Pria NH mendapat hukuman 50 tahun atas kematian ibu Maine yang hilang

Pria NH mendapat hukuman 50 tahun atas kematian ibu Maine yang hilang

Seorang pria yang mengaku bersalah atas pembunuhan dalam hilangnya dan kematian seorang wanita Maine tahun lalu yang putrinya yang masih balita ditemukan ditinggalkan di mobilnya, pada hari Kamis dijatuhi hukuman 50 tahun penjara.

Anthony Papile (29) mengatakan tindakannya “mengerikan”.

“Saya tidak bisa mengatakan betapa menyesalnya saya atas perbuatan saya,” kata Papile di pengadilan Carroll County. “Saya berdiri di sini sebagai pria yang patah hati dan menyesal. Saya akan hidup dengan rasa sakit dan rasa malu karena menjadi monster dalam hidup mereka. Saya tidak meminta pengampunan karena saya tidak pantas mendapatkannya.”

Papile, dari Ossipee, mengaku bersalah atas pembunuhan tingkat dua atas kematian Krista Dittmeyer, 20 tahun, dari Portland, Maine. Mayatnya ditemukan di kolam pembuatan salju Area Ski Gunung Cranmore di Conway, sekitar 50 mil barat laut kampung halamannya. Penyebab kematiannya adalah terendam air dingin dalam waktu lama.

Mobil Dittmeyer ditemukan berhenti di tempat parkir area ski bersama putrinya yang berusia 14 bulan tanpa cedera pada pagi hari saat dia menghilang. Jaksa Jane Young mengatakan pada hari Kamis bahwa Papile menyalakan pemanas mobil dan lampu berkedip dengan harapan seseorang akan menemukan gadis itu.

Jenazah Dittmeyer ditemukan empat hari kemudian, seperempat mil jauhnya di bendungan yang dibangun oleh Papile, mantan karyawan resor ski.

Ibunya, Lanell Shackley, sambil menangis mengatakan bahwa dia adalah “ibu yang paling baik dan penuh kasih sayang” bagi gadis kecilnya.

“Pada hari di bulan April, Anthony Papile mengambil putri saya, seorang saudara perempuan, seorang ibu dan seorang teman yang baik dan penuh kasih sayang,” kata Shackley, yang merawat putri Dittmeyer, yang kini berusia 2 tahun.

Jaksa mengatakan Dittmeyer dibujuk ke apartemen temannya, Michael Petelis, juga dari Ossipee. Young mengatakan Papile mencubit kepalanya tiga kali saat dia menaiki tangga. Jaksa mengatakan pasangan itu berencana mencuri obat-obatan dan uang darinya.

Jaksa mengatakan Papile dan Petelis mengikat kaki dan dada Dittmeyer dengan lakban dan memasukkannya ke dalam bagasi mobilnya, yang dibawa Papile ke area ski.

“Terdakwa parkir di dekat kolam pembuat salju, menenggelamkannya dan mendorongnya keluar dari tanah,” kata Young kepada hakim.

Jaksa mengatakan pria lain, Trevor Ferguson, dari Tamworth, setuju untuk memberikan Papile tumpangan pulang dari area ski dengan imbalan uang dan obat-obatan.

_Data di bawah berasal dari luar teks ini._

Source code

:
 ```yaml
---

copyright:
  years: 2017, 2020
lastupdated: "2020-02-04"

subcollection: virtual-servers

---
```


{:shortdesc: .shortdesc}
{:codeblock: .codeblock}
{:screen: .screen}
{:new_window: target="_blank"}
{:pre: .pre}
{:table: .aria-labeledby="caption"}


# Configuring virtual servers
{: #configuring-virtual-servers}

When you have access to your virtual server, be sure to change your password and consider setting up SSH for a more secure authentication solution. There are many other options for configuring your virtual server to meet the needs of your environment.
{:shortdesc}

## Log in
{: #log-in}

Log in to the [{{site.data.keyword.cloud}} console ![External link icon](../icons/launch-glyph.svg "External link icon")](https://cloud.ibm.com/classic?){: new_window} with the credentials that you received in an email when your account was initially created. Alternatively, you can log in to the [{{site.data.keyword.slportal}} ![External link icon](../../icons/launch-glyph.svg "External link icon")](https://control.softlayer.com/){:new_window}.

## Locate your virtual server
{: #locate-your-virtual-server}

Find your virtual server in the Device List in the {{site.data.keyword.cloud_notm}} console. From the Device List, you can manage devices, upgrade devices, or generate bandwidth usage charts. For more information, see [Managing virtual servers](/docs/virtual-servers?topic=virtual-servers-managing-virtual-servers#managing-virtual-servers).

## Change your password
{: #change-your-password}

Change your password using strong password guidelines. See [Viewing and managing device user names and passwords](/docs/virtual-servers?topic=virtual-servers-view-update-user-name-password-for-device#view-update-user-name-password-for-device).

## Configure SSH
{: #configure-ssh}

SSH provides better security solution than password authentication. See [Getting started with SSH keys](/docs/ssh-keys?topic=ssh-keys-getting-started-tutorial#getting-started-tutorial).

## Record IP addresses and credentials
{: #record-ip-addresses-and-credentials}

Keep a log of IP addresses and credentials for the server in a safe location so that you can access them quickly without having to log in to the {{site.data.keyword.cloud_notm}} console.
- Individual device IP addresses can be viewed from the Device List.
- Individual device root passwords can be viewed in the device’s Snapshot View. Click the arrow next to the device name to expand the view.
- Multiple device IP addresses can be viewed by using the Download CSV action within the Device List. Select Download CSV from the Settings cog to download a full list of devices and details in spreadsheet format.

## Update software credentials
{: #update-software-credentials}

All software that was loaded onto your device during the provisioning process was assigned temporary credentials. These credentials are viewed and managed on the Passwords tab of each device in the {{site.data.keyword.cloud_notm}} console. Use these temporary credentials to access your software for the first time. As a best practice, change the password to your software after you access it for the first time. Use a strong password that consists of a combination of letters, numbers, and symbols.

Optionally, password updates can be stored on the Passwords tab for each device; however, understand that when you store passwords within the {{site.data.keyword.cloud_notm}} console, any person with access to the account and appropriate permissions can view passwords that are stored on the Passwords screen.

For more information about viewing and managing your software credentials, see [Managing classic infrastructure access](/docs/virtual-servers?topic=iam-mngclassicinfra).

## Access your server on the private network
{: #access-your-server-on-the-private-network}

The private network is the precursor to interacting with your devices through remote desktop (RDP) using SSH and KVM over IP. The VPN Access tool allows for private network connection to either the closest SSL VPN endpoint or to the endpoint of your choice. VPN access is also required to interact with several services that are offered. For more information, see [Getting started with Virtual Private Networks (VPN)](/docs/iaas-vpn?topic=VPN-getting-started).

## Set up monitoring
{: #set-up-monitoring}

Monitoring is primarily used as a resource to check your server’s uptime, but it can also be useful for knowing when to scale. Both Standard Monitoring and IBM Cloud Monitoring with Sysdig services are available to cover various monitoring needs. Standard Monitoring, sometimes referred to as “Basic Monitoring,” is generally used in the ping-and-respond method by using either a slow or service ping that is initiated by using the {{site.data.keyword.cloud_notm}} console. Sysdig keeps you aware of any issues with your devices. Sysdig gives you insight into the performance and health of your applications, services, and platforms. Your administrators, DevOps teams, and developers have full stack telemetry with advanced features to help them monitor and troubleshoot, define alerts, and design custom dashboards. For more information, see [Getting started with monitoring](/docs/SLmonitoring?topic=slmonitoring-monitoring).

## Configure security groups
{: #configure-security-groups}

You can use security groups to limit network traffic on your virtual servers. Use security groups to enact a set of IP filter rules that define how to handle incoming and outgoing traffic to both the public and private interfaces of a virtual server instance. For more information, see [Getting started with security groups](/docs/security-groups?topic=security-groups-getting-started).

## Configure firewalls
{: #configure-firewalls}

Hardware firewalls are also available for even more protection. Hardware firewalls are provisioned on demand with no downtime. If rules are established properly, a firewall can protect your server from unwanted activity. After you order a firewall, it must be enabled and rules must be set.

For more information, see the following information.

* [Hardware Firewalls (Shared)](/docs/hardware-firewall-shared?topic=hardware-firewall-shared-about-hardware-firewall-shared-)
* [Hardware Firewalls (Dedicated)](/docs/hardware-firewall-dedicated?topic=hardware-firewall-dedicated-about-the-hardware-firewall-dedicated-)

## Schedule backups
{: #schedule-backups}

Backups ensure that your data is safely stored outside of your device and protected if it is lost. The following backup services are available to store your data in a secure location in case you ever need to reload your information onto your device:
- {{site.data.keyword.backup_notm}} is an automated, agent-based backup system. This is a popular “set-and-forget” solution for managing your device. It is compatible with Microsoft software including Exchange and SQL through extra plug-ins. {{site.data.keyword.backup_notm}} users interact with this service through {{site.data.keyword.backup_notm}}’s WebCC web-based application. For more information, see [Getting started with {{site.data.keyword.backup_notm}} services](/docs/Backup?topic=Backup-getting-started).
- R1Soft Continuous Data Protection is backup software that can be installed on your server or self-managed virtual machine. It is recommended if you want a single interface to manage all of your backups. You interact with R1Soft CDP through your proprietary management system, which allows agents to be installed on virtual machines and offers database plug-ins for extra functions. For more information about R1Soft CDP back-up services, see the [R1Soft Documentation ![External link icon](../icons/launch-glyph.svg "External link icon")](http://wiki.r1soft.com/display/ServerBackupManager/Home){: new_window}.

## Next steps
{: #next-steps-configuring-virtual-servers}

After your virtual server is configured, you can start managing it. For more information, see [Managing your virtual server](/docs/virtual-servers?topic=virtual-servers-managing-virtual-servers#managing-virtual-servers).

Petelis dan Ferguson masing-masing didakwa dengan satu tuduhan konspirasi melakukan perampokan. Kasus mereka masih menunggu keputusan.

Pengacara Ferguson, John Clothier, mengatakan kliennya tidak memiliki jadwal hadir di pengadilan, namun menambahkan, “Seharusnya ada berita tentang kasusnya segera.” Pengacara Petelis, Ted Barnes, mengatakan dia tidak berkomentar.

Hukuman Papile dapat dikurangi sekitar tujuh tahun jika ia memperoleh ijazah sekolah menengah atas dan menyelesaikan gelar sarjana di penjara.